Y, precisamente, es cuando lo es en democracia. La cultura cívica enseña a no engañar al Estado, teniéndolo como algo propio. Y aquí, desde los años de estraperlo a los fraudes en la declaración de la renta, ha habido una continua tendencia: al Estado siempre hay que intentar engañarlo. Como el amiguismo impera en todos los sectores de la vida social y el tráfico de influencias resulta moneda común en el toma y daca de la vida cotidiana. "A los amigos, lo que quieran". Y "hoy por ti y mañana por mí". Con un alto grado de cultura cívica, uno pudo comprobar durante su primera estancia de investigación en una universidad norteamericana algo insólito en nuestros lares. En plena realización de un examen escrito, un estudiante denunció ante el profesor el proceder de otro compañero que se estaba copiando. Porque "traicionaba la confianza depositada" y, naturalmente, rompía el supuesto de igualdad en el punto de partida.

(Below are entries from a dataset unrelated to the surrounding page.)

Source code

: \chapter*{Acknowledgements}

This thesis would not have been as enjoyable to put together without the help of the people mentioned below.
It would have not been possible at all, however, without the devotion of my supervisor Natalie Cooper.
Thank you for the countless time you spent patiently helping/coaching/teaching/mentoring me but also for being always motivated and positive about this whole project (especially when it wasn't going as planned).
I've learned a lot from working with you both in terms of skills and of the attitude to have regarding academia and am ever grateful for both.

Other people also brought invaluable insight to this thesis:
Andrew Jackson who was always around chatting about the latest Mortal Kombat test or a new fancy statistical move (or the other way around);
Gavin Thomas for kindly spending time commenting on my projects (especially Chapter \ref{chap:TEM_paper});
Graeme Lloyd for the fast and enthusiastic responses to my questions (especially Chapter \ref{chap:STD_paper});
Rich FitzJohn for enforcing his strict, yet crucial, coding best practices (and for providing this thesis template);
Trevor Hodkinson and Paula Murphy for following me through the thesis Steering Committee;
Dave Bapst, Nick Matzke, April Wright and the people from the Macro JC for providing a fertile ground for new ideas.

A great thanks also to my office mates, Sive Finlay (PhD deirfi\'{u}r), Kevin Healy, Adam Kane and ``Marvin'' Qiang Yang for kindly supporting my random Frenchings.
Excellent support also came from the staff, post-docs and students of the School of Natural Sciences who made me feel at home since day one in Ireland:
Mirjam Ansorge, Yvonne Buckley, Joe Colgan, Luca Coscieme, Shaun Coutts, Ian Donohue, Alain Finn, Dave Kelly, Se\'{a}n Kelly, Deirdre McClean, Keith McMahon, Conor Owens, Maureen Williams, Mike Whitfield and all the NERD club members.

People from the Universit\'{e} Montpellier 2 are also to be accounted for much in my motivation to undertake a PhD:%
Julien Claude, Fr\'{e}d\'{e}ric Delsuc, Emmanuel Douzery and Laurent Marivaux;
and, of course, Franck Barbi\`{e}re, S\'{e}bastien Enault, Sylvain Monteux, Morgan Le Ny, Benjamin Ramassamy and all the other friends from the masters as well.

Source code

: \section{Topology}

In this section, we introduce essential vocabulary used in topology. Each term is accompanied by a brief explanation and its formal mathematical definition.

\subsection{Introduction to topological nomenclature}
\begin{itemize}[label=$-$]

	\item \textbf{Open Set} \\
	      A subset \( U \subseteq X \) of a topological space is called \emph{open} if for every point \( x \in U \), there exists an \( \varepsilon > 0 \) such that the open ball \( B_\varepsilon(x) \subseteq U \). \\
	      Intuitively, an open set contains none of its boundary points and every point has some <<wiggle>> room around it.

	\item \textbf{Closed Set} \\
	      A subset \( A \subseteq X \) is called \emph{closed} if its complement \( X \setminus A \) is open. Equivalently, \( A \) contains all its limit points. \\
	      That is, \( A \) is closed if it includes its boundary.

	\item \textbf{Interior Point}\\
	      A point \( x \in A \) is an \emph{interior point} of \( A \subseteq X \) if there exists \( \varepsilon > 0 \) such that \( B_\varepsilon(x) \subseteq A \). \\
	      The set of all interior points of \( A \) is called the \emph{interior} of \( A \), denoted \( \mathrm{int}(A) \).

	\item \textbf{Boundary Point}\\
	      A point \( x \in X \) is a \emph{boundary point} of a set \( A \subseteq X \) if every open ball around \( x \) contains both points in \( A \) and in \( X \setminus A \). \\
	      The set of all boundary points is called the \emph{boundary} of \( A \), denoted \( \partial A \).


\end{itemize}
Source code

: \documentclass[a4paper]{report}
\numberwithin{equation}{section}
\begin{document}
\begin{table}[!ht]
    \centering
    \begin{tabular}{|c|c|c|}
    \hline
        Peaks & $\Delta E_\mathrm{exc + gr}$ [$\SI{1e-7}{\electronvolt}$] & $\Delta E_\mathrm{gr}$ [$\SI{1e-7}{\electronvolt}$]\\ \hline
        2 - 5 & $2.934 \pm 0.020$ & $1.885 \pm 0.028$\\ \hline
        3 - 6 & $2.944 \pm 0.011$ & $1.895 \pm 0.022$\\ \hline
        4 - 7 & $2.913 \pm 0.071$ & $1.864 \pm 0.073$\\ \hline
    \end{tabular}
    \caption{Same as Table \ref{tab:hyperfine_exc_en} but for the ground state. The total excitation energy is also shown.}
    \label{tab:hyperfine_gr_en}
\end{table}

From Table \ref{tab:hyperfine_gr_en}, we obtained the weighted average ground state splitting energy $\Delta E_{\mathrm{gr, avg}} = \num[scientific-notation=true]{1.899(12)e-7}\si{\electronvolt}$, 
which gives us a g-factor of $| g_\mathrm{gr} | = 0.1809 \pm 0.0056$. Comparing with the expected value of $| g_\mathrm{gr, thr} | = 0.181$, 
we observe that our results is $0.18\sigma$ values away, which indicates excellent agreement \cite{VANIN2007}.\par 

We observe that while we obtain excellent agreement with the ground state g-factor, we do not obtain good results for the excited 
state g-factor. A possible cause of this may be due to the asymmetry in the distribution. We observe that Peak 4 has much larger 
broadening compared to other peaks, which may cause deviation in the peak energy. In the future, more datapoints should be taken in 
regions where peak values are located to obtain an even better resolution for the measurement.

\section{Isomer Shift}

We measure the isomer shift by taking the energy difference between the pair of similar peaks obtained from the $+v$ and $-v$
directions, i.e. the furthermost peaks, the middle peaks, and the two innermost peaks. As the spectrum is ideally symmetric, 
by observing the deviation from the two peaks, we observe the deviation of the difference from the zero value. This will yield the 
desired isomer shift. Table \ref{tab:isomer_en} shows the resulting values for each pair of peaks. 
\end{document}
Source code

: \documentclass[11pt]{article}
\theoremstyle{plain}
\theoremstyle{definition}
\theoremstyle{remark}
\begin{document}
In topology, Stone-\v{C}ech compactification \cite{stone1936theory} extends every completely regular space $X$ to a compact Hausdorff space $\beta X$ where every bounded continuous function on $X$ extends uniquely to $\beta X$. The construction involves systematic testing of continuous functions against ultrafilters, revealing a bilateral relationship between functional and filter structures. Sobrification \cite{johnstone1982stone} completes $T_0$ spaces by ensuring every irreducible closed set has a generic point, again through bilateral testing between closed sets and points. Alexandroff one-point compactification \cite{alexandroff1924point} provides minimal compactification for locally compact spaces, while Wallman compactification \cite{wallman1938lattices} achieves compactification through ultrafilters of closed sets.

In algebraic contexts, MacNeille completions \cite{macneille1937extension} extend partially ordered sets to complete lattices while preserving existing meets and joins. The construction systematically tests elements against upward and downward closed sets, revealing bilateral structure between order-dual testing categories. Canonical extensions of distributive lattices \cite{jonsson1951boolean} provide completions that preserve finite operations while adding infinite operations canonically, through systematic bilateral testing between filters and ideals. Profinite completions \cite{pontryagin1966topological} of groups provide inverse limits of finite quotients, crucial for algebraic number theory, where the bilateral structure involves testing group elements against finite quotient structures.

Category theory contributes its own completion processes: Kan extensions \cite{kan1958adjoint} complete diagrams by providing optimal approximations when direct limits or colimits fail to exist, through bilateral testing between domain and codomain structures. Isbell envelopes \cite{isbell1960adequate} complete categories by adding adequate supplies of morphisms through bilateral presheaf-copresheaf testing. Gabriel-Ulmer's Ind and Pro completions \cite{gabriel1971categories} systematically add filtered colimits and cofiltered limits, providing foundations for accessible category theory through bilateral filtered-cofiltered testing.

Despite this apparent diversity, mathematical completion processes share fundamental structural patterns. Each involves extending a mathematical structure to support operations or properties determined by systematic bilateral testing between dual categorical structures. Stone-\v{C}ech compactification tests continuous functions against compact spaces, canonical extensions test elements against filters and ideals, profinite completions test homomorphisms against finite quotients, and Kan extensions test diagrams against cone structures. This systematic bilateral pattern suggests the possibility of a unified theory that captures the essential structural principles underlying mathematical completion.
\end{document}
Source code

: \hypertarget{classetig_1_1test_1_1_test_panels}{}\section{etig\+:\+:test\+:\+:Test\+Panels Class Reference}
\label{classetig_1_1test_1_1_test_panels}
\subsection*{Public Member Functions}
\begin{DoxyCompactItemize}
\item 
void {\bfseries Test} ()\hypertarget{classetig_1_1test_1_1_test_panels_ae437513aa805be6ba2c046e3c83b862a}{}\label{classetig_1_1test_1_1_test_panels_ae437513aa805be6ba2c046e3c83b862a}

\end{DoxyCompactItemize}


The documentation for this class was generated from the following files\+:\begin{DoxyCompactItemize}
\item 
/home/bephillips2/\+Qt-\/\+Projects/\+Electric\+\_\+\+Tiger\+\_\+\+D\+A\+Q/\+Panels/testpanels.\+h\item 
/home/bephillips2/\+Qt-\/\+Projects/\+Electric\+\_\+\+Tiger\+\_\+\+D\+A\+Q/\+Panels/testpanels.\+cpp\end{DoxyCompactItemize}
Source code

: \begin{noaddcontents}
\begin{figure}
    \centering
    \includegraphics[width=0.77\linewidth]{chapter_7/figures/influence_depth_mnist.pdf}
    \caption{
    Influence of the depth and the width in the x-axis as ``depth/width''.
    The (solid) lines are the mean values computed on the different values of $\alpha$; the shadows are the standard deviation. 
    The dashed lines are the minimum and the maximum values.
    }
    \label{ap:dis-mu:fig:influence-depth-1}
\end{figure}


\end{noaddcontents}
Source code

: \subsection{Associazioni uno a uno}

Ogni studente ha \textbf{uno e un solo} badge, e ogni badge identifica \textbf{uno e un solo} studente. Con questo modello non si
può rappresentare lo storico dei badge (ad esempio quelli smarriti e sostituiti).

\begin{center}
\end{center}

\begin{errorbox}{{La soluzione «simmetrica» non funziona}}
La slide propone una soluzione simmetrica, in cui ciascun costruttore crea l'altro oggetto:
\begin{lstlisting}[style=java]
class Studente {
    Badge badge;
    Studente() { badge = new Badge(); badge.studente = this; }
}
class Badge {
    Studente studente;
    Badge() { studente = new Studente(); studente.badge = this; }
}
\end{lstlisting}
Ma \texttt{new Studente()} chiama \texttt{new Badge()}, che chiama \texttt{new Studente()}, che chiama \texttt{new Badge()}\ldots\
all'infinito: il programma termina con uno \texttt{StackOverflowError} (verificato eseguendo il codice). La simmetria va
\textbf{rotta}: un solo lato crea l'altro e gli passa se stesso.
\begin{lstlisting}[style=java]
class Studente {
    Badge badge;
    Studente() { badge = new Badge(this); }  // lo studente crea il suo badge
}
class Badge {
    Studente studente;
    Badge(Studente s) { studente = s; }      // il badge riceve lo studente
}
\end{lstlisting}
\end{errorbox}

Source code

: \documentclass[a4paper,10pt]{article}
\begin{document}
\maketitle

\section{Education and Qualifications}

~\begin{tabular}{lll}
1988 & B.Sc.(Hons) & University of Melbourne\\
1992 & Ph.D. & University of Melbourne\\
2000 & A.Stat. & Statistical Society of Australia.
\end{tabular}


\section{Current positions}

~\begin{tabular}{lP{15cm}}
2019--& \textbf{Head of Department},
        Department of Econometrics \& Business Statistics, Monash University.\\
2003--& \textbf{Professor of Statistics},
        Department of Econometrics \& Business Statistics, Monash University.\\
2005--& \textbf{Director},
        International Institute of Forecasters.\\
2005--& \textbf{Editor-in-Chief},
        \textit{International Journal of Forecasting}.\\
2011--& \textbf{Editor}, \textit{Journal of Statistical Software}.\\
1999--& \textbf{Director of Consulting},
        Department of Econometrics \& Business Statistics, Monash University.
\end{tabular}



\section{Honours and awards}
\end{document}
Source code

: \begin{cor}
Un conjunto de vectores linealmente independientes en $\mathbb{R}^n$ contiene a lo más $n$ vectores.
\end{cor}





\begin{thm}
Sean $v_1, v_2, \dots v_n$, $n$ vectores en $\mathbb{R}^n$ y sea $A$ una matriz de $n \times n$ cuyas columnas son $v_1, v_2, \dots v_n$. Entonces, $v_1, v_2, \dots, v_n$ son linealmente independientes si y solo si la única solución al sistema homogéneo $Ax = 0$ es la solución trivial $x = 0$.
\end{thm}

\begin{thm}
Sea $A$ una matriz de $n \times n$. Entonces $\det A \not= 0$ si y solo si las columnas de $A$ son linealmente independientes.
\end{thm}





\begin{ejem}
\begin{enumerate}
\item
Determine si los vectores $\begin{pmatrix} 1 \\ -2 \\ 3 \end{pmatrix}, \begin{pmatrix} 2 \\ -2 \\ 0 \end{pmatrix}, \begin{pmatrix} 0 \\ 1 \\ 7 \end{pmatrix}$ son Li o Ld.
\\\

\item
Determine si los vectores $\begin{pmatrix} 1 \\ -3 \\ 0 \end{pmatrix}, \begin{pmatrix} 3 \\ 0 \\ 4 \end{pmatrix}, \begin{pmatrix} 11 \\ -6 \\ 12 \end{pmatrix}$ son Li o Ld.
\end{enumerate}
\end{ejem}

Por contra, nuestro sistema educativo es posible que arroje el mayor y más "ingenioso" repertorio de medios para engañar al profesor, como bien sabe quien a estos menesteres se dedique. Y, por supuesto, nadie denuncia a nadie. Sería algo socialmente peor visto: un chivato. Como hacer contrabando en artículos de esto o aquello nunca ha estado mal considerado. Y como, en una sociedad cívicamente educada, recomendar a alguien es avalar unos méritos reales. Entre nosotros, el mismo verbo significa justamente todo lo contrario: pedir algo para alguien que no lo merece. Los ejemplos podrían multiplicarse. Y están ahí. Ahora con muchos ordenadores y mucho fax por medio. Pero el macizo de nuestra forma de ser y comportarnos ha llegado a engullir incluso al avance tecnológico.

Podremos llenar el país de comisiones de investigación. Y caeremos en el error de pensar que, por obra de no sé qué, sus componentes se convierten de pronto en seres angelicales, libres de presiones, acuerdos o compromisos políticos. Podemos inventar la figura del arrepentido y siempre habrá quien exclame aquello de sí, "pero que le quiten lo bailao". Y hasta andan proliferando asociaciones de muy dudosa legalidad dedicadas a la denuncia por la denuncia. Por ese camino convertiremos nuestro solar patrio en un inmenso juzgado de guardia abarrotado de presuntos o menos presuntos. Pero nada más. La corrupción seguirá teniendo bien abonado el terreno propicio a su aparición.

No es ése el camino. La solución debe caminar por senderos bien distintos. La plena asunción de unos valores que lleguen a formar parte de nuestra forma de pensar y actuar. La aceptación de la diferencia, el valor del diálogo, el sentido de la responsabilidad, la condena de la mentira, la primacía de las virtudes públicas como predicara el recientemente fallecido maestro Dahrendorf, etcétera. Sin esto, todo será mero parche. Podrá caer algún corrupto que otro. Pero ni habrá auténtica democracia, ni se podrá hablar de cultura cívica, ni dejaremos de ser un país de pícaros. Como siempre. La asignatura seguirá pendiente.

Manuel Ramírez es catedrático de Derecho Político de la Universidad de Zaragoza.